La ville de Genève est située à la pointe occidentale du lac auquel elle a donné ou doit son nom. Le Rhône, qui la traverse à sa sortie du lac, la partage en deux quartiers distincts, et est divisé lui-même, au centre de la cité, par une île jetée entre ses deux rives. Cette disposition topographique se reproduit souvent dans les grands centres de commerce ou d’industrie. Sans doute les premiers indigènes furent séduits par les facilités de transport que leur offraient les bras rapides des fleuves, « ces chemins qui marchent tout seuls », suivant le mot de Pascal. Avec le Rhône, ce sont des chemins qui courent.

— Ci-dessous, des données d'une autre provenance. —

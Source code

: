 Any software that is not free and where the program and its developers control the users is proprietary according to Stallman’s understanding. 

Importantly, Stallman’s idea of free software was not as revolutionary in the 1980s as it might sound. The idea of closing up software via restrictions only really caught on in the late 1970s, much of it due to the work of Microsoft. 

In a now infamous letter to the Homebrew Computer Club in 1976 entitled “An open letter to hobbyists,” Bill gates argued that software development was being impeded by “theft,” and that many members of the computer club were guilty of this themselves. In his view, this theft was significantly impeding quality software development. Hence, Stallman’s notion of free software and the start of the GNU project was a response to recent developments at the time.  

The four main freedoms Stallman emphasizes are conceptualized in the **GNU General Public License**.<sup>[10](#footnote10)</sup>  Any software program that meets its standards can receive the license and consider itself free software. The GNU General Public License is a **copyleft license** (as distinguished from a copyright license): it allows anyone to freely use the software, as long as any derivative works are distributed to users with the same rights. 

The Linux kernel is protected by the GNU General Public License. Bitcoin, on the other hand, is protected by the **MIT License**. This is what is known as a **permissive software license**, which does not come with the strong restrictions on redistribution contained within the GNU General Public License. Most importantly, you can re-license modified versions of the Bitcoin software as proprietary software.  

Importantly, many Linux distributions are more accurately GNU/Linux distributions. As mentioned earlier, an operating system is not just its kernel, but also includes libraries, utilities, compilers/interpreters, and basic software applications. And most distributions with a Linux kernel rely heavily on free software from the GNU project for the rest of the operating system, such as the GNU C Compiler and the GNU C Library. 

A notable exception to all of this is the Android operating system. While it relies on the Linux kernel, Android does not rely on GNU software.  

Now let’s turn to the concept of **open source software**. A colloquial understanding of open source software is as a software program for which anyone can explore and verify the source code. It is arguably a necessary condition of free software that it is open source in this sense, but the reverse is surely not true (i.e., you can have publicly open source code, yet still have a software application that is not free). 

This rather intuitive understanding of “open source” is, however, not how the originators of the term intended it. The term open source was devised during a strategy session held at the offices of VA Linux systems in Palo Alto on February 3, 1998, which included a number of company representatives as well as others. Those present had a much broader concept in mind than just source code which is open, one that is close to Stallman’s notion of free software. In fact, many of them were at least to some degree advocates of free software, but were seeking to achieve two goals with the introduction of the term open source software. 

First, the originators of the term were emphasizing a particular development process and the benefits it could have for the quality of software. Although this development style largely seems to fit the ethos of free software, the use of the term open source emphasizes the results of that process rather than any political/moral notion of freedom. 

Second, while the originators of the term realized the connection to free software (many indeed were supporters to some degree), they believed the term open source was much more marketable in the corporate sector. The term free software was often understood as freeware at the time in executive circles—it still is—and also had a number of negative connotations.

Au temps où des constructions neuves et régulières ne s’élevaient pas encore sur cette île, ancrée comme une galiote hollandaise au milieu du fleuve, le merveilleux entassement de maisons grimpées les unes sur les autres offrait à l’œil une confusion pleine de charmes. Le peu d’étendue de l’île avait forcé quelques-unes de ces constructions à se jucher sur des pilotis, engagés pêle-mêle dans les rudes courants du Rhône. Ces gros madriers, noircis par les temps, usés par les eaux, ressemblaient aux pattes d’un crabe immense et produisaient un effet fantastique. Quelques filets jaunis, véritables toiles d’araignée tendues au sein de cette substruction séculaire, s’agitaient dans l’ombre comme s’ils eussent été le feuillage de ces vieux bois de chêne, et le fleuve, s’engouffrant au milieu de cette forêt de pilotis, écumait avec de lugubres mugissements.

Une des habitations de l’île frappait par son caractère d’étrange vétusté. C’était la maison du vieil horloger, maître Zacharius, de sa fille Gérande, d’Aubert Thün, son apprenti, et de sa vieille servante Scholastique.